Fairview’s Trunk or Treat Night

Rotarians took part in Trunk or Treat Night Oct. 24 at Fairview School. Glenda Murray reported that some of the students played their violins, even in the cold weather. There was Trunk or Treat, the Fall Scholastic Book Sale was in the library, and Clifford the Big Red Dog made an appearance.


Remembering Wain Martin

A memorial service for club member Wain Martin, who died October 18, will be held at St. Mark’s United Methodist Church on Sunday, November 4. The family will receive visitors at 3 p.m., and the funeral service starts at 4 p.m. Donations of personal hygiene materials will be gladly accepted and forwarded to the Monroe County Correctional Center.

Nov. 1 program: Business Outlook Panel

The Nov. 1 meeting was the annual Business Outlook Panel co-sponsored by Rotary and the Greater Bloomington Chamber of Commerce. Four faculty members from IU’s Kelley School of Business reviewed their predictions for 2018 and offered their forecast for 2019.

Their overall forecast was positive.

Bill Witte, professor emeritus of economics, kicked off the presentations with a look at the national economy. He focused on output, the labor market and prices – as well as pointing out things that could happen that will make his outlook “not quite right.”

He said the economic output has grown just over 3 percent, which matches his prediction from a year ago when he said it would grow 2.5 percent, and another half percent if tax reform passed, which it did. He predicted 3 percent growth again in 2019.

He estimated last year that 170,000 to 175,000 jobs a month would be added to the labor market, when through the first nine months of the year 208,000 jobs per month have been added. He said 200,000 a month in 2019 is “achievable.”

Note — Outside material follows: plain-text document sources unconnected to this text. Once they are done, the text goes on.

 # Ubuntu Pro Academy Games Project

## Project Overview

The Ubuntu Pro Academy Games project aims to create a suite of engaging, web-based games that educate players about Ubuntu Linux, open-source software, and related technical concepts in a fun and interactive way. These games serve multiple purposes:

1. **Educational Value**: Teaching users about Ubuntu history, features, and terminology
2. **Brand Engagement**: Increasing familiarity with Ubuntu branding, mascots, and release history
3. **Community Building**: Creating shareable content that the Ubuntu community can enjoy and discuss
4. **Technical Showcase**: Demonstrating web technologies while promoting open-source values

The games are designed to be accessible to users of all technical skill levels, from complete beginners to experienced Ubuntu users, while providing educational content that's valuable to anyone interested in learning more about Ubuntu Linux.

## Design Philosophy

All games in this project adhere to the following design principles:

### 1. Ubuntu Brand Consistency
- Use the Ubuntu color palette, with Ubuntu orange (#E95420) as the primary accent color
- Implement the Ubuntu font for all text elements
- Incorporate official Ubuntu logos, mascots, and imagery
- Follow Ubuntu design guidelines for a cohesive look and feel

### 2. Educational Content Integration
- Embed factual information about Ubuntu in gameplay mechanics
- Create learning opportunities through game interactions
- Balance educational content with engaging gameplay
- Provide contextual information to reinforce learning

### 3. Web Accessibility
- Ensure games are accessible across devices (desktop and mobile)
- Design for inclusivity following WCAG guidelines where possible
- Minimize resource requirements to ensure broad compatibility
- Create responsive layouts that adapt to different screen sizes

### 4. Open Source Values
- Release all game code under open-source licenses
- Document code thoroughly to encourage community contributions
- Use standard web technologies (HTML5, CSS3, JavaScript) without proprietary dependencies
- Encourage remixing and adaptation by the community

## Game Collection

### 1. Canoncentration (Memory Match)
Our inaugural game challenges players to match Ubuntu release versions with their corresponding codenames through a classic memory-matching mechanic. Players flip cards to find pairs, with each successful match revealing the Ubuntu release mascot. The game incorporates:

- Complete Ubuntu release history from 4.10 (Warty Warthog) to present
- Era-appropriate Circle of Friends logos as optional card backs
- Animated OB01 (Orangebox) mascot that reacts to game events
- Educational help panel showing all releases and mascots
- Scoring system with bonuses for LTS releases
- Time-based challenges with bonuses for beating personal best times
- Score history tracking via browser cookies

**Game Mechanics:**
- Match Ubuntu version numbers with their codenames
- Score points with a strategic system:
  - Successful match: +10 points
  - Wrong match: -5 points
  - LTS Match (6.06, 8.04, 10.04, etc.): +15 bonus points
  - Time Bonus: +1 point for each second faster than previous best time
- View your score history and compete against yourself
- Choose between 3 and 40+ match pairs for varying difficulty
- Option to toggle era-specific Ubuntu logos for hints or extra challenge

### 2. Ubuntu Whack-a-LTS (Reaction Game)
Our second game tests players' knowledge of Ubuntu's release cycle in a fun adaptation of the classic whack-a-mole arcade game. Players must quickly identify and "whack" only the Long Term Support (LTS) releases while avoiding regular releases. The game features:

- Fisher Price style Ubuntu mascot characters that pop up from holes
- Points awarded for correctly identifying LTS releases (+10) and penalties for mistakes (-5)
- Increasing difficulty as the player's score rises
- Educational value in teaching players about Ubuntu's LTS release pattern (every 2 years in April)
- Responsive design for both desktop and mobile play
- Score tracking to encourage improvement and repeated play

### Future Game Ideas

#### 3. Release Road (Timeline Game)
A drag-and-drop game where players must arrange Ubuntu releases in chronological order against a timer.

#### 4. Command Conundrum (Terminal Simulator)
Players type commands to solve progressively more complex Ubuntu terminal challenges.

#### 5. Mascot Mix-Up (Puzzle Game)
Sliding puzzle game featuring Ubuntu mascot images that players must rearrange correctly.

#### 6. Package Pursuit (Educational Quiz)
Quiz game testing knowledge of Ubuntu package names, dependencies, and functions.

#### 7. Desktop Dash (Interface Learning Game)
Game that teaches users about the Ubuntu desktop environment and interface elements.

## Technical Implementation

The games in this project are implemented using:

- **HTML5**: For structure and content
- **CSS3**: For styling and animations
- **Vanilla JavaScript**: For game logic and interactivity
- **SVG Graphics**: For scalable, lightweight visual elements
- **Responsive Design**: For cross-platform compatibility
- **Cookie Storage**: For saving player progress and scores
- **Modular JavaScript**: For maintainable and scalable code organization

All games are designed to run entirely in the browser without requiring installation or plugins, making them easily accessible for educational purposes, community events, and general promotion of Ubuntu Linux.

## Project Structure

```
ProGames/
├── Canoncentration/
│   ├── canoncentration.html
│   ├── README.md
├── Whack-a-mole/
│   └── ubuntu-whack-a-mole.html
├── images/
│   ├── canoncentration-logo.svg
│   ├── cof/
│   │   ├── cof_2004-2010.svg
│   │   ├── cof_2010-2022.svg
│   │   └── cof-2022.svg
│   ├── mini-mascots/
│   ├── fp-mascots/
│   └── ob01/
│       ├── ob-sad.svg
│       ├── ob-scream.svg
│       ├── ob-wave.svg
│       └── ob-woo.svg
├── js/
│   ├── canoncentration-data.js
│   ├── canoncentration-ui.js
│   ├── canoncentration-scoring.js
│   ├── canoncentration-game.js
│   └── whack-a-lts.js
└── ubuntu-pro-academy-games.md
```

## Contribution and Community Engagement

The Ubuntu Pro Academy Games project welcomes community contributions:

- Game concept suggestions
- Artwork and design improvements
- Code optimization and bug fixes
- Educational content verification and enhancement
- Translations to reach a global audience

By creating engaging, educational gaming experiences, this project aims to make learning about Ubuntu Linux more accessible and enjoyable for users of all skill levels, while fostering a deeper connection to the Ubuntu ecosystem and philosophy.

Last year, he said the 4.1 unemployment rate would tick down to 4.0, but in fact it is now at 3.7 percent, the lowest since the 1960s. He said the rate can’t drop much more but predicted it could go to 3.5 percent.

On prices, he said inflation will grow to 2.5 percent from 2.0 percent, “with a threat of more.”

Overall, he said the economy has been “better than OK” and the panel sees 2019 as a sequel to 2018. However, “sequels almost never measure up to the original,” he said, noting that a lot of things could go wrong. He listed government spending, rising interest rates, slowed business investment and a trade war with China as things to worry about.

Charles Trzcinka, professor of finance, noted the volatility of the financial markets was very low in 2017 and early in 2018, “but that’s changed.” He said the ups and downs during the year gained and lost $3.5 trillion. He pointed to trade policy and uncertainty about monetary policy as causes.

Tim Slaper from the Indiana Business Research Center said overall the panel is optimistic – not “cautiously or guardedly” but out-and-out optimistic. He and the panel see Indiana in a good position, with economic output to grow at a rate of 3.2 percent. Indiana has the lowest unemployment rate among its five-state region, and the state is expected to stay at full employment during the next year.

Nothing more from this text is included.